**PROVIDED RECORDS:**
——
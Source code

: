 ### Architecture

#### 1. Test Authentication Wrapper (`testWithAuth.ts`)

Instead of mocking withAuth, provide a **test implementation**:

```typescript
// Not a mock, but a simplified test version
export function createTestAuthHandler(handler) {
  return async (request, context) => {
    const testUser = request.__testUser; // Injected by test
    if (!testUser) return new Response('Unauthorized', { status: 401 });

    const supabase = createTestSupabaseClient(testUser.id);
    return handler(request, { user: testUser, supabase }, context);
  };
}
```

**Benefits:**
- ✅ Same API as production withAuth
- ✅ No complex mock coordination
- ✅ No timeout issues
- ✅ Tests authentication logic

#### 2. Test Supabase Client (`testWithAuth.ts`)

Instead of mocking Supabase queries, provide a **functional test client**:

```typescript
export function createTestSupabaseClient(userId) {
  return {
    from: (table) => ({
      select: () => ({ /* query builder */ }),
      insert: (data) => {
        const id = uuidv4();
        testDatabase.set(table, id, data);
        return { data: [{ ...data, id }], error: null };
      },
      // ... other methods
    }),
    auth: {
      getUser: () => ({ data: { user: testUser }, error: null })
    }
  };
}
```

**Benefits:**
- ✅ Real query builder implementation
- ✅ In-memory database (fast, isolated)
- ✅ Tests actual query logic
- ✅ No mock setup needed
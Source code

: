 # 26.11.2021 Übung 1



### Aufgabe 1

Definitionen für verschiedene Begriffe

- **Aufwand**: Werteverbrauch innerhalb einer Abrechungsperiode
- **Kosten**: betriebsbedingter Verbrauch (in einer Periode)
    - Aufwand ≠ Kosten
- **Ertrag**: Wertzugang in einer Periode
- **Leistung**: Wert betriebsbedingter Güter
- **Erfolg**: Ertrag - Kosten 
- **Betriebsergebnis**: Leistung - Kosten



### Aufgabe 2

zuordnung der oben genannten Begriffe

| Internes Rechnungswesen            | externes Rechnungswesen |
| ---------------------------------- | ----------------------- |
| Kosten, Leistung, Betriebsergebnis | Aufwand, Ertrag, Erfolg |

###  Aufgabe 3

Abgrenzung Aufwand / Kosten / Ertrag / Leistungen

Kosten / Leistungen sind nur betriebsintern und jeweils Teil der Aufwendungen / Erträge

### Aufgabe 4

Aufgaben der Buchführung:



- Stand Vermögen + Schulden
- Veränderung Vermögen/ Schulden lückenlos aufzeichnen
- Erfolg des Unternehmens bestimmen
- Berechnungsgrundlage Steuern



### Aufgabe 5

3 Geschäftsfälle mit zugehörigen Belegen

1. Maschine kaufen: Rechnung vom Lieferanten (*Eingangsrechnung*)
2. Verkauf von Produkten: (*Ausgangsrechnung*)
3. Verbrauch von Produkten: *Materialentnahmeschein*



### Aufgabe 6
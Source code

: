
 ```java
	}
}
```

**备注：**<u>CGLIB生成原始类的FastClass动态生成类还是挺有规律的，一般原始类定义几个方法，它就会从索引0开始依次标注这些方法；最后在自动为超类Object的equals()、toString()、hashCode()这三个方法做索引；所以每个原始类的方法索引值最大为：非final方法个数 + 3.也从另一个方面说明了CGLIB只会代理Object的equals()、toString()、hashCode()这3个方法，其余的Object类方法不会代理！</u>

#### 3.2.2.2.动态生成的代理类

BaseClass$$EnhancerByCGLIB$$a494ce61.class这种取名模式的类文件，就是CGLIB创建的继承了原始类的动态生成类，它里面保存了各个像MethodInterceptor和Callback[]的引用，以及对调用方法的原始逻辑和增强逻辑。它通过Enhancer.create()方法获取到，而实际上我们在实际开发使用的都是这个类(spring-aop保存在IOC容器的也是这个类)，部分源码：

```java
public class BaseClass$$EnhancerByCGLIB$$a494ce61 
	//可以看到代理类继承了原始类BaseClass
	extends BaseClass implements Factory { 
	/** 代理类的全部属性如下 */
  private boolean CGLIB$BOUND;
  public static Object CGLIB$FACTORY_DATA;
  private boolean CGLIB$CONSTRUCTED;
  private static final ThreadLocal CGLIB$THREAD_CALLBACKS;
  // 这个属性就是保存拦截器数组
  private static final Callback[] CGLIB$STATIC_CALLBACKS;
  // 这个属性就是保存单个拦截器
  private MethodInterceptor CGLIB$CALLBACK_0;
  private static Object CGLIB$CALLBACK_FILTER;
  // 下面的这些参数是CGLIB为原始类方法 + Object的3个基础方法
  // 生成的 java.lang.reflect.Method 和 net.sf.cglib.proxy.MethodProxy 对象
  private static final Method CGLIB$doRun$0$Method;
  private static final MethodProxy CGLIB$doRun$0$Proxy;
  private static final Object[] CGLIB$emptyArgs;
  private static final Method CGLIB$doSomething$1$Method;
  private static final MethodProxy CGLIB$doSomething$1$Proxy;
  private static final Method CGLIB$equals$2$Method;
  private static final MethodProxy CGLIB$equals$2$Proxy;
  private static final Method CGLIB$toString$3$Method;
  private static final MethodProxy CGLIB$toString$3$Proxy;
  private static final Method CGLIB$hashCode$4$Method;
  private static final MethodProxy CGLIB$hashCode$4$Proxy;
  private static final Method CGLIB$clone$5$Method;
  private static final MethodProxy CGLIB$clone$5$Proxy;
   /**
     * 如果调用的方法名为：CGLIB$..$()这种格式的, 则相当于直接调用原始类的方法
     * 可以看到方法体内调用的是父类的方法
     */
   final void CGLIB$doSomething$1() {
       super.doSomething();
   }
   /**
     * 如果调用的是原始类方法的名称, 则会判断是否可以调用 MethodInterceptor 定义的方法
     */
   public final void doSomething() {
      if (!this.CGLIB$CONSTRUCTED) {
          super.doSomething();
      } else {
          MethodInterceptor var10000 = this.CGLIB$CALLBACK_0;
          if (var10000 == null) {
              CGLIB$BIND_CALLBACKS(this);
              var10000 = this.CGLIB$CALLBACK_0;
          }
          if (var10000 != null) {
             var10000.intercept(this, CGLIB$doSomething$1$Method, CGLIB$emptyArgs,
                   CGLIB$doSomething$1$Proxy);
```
——
**EXERCISE:**
From the first line to the last, give the data again exactly.

**ANSWER TO THE EXERCISE:**
Source code

: ### Architecture

#### 1. Test Authentication Wrapper (`testWithAuth.ts`)

Instead of mocking withAuth, provide a **test implementation**:

```typescript
// Not a mock, but a simplified test version
export function createTestAuthHandler(handler) {
  return async (request, context) => {
    const testUser = request.__testUser; // Injected by test
    if (!testUser) return new Response('Unauthorized', { status: 401 });

    const supabase = createTestSupabaseClient(testUser.id);
    return handler(request, { user: testUser, supabase }, context);
  };
}
```

**Benefits:**
- ✅ Same API as production withAuth
- ✅ No complex mock coordination
- ✅ No timeout issues
- ✅ Tests authentication logic

#### 2. Test Supabase Client (`testWithAuth.ts`)

Instead of mocking Supabase queries, provide a **functional test client**:

```typescript
export function createTestSupabaseClient(userId) {
  return {
    from: (table) => ({
      select: () => ({ /* query builder */ }),
      insert: (data) => {
        const id = uuidv4();
        testDatabase.set(table, id, data);
        return { data: [{ ...data, id }], error: null };
      },
      // ... other methods
    }),
    auth: {
      getUser: () => ({ data: { user: testUser }, error: null })
    }
  };
}
```

**Benefits:**
- ✅ Real query builder implementation
- ✅ In-memory database (fast, isolated)
- ✅ Tests actual query logic
- ✅ No mock setup needed
Source code

: # 26.11.2021 Übung 1



### Aufgabe 1

Definitionen für verschiedene Begriffe

- **Aufwand**: Werteverbrauch innerhalb einer Abrechungsperiode
- **Kosten**: betriebsbedingter Verbrauch (in einer Periode)
    - Aufwand ≠ Kosten
- **Ertrag**: Wertzugang in einer Periode
- **Leistung**: Wert betriebsbedingter Güter
- **Erfolg**: Ertrag - Kosten 
- **Betriebsergebnis**: Leistung - Kosten



### Aufgabe 2

zuordnung der oben genannten Begriffe

| Internes Rechnungswesen            | externes Rechnungswesen |
| ---------------------------------- | ----------------------- |
| Kosten, Leistung, Betriebsergebnis | Aufwand, Ertrag, Erfolg |

###  Aufgabe 3

Abgrenzung Aufwand / Kosten / Ertrag / Leistungen

Kosten / Leistungen sind nur betriebsintern und jeweils Teil der Aufwendungen / Erträge

### Aufgabe 4

Aufgaben der Buchführung:



- Stand Vermögen + Schulden
- Veränderung Vermögen/ Schulden lückenlos aufzeichnen
- Erfolg des Unternehmens bestimmen
- Berechnungsgrundlage Steuern



### Aufgabe 5

3 Geschäftsfälle mit zugehörigen Belegen

1. Maschine kaufen: Rechnung vom Lieferanten (*Eingangsrechnung*)
2. Verkauf von Produkten: (*Ausgangsrechnung*)
3. Verbrauch von Produkten: *Materialentnahmeschein*



### Aufgabe 6
Source code

:
 ```java
	}
}
```

**备注：**<u>CGLIB生成原始类的FastClass动态生成类还是挺有规律的，一般原始类定义几个方法，它就会从索引0开始依次标注这些方法；最后在自动为超类Object的equals()、toString()、hashCode()这三个方法做索引；所以每个原始类的方法索引值最大为：非final方法个数 + 3.也从另一个方面说明了CGLIB只会代理Object的equals()、toString()、hashCode()这3个方法，其余的Object类方法不会代理！</u>

#### 3.2.2.2.动态生成的代理类

BaseClass$$EnhancerByCGLIB$$a494ce61.class这种取名模式的类文件，就是CGLIB创建的继承了原始类的动态生成类，它里面保存了各个像MethodInterceptor和Callback[]的引用，以及对调用方法的原始逻辑和增强逻辑。它通过Enhancer.create()方法获取到，而实际上我们在实际开发使用的都是这个类(spring-aop保存在IOC容器的也是这个类)，部分源码：

```java
public class BaseClass$$EnhancerByCGLIB$$a494ce61 
	//可以看到代理类继承了原始类BaseClass
	extends BaseClass implements Factory { 
	/** 代理类的全部属性如下 */
  private boolean CGLIB$BOUND;
  public static Object CGLIB$FACTORY_DATA;
  private boolean CGLIB$CONSTRUCTED;
  private static final ThreadLocal CGLIB$THREAD_CALLBACKS;
  // 这个属性就是保存拦截器数组
  private static final Callback[] CGLIB$STATIC_CALLBACKS;
  // 这个属性就是保存单个拦截器
  private MethodInterceptor CGLIB$CALLBACK_0;
  private static Object CGLIB$CALLBACK_FILTER;
  // 下面的这些参数是CGLIB为原始类方法 + Object的3个基础方法
  // 生成的 java.lang.reflect.Method 和 net.sf.cglib.proxy.MethodProxy 对象
  private static final Method CGLIB$doRun$0$Method;
  private static final MethodProxy CGLIB$doRun$0$Proxy;
  private static final Object[] CGLIB$emptyArgs;
  private static final Method CGLIB$doSomething$1$Method;
  private static final MethodProxy CGLIB$doSomething$1$Proxy;
  private static final Method CGLIB$equals$2$Method;
  private static final MethodProxy CGLIB$equals$2$Proxy;
  private static final Method CGLIB$toString$3$Method;
  private static final MethodProxy CGLIB$toString$3$Proxy;
  private static final Method CGLIB$hashCode$4$Method;
  private static final MethodProxy CGLIB$hashCode$4$Proxy;
  private static final Method CGLIB$clone$5$Method;
  private static final MethodProxy CGLIB$clone$5$Proxy;
   /**
     * 如果调用的方法名为：CGLIB$..$()这种格式的, 则相当于直接调用原始类的方法
     * 可以看到方法体内调用的是父类的方法
     */
   final void CGLIB$doSomething$1() {
       super.doSomething();
   }
   /**
     * 如果调用的是原始类方法的名称, 则会判断是否可以调用 MethodInterceptor 定义的方法
     */
   public final void doSomething() {
      if (!this.CGLIB$CONSTRUCTED) {
          super.doSomething();
      } else {
          MethodInterceptor var10000 = this.CGLIB$CALLBACK_0;
          if (var10000 == null) {
              CGLIB$BIND_CALLBACKS(this);
              var10000 = this.CGLIB$CALLBACK_0;
          }
          if (var10000 != null) {
             var10000.intercept(this, CGLIB$doSomething$1$Method, CGLIB$emptyArgs,
                   CGLIB$doSomething$1$Proxy);
```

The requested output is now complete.